Cvijetinovic is the R.S. representative of a firm owned by a former Russian Air Force deputy chief that 'facilitated the illegal transfer' of Ukrainian-made helicopter engines to Russia, the statement said.
Cvijetinovic told Bosnian Serb news agency SRNA that he suspected the U.S. sanctions were politically motivated, and that the company he represented has legal business with Ukraine and Russia. He said it had supplied spare engine parts, rather than engines.
Also targeted was Petar Djokic, Dodik's minister of industry, energy and mining, who signed an agreement with a Croatian counterpart to build a pipeline from Croatia to a Russia-owned refinery in the Serb Republic.
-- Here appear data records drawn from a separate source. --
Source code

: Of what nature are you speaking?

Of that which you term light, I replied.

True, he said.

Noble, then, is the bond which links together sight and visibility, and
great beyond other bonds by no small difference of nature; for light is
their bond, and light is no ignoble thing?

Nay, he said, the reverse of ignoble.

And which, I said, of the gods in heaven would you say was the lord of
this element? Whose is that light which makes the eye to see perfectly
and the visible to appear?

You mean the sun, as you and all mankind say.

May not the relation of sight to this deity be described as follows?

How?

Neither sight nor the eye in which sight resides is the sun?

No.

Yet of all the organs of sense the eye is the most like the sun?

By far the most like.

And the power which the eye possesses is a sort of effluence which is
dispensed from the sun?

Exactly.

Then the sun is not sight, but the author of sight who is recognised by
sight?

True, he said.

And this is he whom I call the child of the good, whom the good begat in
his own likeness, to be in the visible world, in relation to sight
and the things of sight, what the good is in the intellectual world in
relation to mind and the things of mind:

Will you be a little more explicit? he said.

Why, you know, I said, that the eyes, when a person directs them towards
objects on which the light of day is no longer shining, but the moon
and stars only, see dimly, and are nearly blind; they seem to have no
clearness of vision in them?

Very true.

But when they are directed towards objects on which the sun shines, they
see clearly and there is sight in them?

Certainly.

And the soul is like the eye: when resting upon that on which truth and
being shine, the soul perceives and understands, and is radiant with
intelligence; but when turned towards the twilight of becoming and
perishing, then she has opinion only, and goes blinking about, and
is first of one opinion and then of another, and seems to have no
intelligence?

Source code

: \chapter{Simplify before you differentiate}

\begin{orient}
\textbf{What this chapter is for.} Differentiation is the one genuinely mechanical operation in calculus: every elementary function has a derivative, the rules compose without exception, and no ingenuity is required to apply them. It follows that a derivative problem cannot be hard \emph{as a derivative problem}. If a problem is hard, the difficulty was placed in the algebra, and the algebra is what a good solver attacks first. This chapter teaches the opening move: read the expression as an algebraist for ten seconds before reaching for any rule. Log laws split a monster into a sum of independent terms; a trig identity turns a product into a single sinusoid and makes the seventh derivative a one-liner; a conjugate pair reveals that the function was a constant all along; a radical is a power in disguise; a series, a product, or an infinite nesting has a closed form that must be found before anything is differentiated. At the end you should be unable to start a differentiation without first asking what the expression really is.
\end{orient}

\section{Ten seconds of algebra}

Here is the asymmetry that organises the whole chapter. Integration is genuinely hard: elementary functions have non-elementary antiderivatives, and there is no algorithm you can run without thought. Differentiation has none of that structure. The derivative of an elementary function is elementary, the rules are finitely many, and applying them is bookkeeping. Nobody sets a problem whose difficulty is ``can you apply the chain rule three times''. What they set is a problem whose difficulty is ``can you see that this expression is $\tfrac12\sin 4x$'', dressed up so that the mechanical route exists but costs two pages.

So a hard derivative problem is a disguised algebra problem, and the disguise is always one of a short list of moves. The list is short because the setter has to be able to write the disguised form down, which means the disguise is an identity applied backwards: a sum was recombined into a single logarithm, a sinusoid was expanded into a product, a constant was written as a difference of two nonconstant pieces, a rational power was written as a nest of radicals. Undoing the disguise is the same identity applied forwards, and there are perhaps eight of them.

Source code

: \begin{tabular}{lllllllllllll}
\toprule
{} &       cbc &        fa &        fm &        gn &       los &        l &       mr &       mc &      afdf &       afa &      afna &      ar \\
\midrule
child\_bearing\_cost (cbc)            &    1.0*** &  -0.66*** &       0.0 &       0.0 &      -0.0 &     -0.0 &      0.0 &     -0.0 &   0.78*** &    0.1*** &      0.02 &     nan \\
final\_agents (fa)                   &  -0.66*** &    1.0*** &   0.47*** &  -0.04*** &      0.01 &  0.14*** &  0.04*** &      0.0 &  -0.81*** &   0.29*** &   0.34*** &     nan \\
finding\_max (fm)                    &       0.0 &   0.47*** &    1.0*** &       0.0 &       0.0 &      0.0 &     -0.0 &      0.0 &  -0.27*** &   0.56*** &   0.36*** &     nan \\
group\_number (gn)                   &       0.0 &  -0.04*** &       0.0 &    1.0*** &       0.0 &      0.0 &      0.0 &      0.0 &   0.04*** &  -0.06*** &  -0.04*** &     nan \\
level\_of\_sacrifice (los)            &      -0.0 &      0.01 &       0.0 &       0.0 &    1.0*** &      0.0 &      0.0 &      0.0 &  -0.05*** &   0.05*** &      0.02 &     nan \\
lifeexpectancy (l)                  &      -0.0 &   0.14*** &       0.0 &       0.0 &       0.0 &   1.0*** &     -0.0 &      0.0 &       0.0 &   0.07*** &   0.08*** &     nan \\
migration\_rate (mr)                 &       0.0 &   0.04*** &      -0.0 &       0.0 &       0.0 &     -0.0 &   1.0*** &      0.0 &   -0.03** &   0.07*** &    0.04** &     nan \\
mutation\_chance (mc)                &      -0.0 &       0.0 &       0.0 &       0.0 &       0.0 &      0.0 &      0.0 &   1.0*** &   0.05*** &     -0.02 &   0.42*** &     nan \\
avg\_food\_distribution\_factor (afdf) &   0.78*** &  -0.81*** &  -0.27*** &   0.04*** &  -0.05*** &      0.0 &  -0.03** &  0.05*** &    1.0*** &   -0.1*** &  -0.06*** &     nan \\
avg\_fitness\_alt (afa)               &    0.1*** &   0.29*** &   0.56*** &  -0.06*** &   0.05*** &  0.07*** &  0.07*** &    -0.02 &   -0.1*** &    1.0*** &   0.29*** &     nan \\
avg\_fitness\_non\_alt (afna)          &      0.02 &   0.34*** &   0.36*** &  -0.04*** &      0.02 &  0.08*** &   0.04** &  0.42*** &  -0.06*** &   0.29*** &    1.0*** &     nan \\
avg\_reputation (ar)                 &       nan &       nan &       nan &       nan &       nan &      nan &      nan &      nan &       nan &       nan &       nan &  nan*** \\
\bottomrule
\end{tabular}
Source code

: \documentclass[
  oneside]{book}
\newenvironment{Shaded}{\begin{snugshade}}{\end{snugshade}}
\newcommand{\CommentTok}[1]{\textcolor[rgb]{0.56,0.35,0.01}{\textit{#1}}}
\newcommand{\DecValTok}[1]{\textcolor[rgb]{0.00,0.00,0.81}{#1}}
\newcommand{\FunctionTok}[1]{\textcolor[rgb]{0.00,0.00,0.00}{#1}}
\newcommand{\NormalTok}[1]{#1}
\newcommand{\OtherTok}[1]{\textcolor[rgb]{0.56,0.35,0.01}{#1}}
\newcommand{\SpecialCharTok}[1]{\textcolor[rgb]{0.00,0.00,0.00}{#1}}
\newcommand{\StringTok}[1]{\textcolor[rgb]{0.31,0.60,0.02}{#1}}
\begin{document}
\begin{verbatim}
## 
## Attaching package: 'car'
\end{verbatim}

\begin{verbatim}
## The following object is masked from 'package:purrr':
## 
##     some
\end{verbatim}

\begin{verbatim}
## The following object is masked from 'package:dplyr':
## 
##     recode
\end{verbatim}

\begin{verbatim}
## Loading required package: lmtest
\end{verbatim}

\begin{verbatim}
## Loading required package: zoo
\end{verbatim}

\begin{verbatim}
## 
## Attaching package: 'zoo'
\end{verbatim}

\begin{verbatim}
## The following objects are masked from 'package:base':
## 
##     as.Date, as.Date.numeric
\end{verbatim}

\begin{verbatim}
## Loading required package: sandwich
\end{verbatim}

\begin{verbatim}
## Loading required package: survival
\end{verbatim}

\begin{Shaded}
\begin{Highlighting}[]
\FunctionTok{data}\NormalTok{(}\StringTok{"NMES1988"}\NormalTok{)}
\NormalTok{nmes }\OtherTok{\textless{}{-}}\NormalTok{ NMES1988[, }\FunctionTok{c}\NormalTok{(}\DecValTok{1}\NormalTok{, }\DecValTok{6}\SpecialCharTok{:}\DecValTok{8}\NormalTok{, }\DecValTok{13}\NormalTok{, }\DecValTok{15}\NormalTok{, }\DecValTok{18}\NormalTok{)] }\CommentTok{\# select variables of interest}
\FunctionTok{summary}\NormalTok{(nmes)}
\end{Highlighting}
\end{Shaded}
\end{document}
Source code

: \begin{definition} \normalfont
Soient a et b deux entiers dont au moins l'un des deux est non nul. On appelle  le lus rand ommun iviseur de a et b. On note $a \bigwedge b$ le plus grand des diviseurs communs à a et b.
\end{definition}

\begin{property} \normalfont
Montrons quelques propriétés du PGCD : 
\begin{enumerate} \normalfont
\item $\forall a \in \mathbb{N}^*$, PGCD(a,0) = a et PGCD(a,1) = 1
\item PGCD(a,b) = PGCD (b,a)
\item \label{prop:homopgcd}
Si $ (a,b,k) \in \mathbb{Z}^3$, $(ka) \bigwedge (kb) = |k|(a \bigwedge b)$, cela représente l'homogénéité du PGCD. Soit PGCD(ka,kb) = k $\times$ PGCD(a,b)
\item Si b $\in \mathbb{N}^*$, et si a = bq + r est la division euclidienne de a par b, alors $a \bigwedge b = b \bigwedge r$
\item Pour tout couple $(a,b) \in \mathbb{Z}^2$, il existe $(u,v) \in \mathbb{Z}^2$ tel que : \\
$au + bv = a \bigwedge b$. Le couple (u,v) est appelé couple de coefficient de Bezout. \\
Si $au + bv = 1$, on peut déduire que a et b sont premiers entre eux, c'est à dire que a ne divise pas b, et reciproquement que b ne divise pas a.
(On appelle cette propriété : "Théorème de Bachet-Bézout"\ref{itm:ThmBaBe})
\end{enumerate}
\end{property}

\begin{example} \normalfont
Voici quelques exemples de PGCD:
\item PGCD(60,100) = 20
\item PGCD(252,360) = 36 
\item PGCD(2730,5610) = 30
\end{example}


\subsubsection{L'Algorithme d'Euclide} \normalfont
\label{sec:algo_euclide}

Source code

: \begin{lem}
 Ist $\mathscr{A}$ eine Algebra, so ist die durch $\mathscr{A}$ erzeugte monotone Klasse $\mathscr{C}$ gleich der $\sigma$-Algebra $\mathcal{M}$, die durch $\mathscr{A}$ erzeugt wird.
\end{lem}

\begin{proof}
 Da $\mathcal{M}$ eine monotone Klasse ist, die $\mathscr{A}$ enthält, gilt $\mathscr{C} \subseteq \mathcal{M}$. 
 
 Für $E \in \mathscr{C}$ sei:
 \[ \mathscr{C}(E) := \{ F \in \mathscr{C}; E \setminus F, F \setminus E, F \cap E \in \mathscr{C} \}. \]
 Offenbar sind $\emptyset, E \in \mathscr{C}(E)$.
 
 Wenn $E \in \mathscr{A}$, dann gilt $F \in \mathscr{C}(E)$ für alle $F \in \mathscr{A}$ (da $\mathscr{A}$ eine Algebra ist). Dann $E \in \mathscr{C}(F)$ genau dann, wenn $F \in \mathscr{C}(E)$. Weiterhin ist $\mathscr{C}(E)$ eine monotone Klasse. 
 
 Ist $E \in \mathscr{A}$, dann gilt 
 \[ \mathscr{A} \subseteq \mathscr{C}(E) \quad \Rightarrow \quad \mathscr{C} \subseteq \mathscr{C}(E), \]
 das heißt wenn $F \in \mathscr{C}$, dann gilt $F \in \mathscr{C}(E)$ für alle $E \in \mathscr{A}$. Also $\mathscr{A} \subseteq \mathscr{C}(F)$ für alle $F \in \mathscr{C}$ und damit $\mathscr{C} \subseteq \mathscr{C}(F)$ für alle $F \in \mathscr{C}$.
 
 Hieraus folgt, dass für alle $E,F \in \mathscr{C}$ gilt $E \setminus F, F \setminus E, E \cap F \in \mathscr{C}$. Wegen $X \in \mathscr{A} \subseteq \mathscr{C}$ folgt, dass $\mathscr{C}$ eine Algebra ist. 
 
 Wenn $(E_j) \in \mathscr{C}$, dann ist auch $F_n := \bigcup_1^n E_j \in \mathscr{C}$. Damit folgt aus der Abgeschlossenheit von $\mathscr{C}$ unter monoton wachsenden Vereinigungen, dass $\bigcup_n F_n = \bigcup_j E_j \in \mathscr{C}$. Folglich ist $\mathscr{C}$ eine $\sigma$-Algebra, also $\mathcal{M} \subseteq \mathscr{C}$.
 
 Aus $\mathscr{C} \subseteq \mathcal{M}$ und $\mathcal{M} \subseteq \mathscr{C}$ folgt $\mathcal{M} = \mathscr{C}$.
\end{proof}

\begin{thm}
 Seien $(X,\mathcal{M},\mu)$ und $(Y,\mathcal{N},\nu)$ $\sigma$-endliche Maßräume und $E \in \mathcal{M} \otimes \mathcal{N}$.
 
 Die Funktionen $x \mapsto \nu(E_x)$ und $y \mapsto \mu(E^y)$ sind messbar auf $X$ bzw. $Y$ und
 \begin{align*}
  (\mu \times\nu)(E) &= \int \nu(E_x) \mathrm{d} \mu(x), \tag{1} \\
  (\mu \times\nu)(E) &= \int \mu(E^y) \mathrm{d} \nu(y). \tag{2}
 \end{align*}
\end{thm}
Djokic's Socialist Party said in a statement that the sanctions were 'the biggest strike' against the accords that ended the 1992-95 Bosnia war 'and the future cooperation and dialogue' in the country.
Dodik's Moscow representative, Dusko Perovic, was sanctioned for lobbying for meetings between Dodik and Russian President Vladimir Putin, serving as a go-between for the Serb Republic government and an unidentified Russian billionaire and working for two of the billionaire's firms, Treasury said.
Perovic told SRNA he was not involved in any business in Russia and said that his main duty was to lobby for the R.S. and Dodik, and 'if this is a sin for Americans ... I have no objections.'
In 2022, Dodik said the United States was accusing him of corruption despite the absence of any criminal proceeding against him.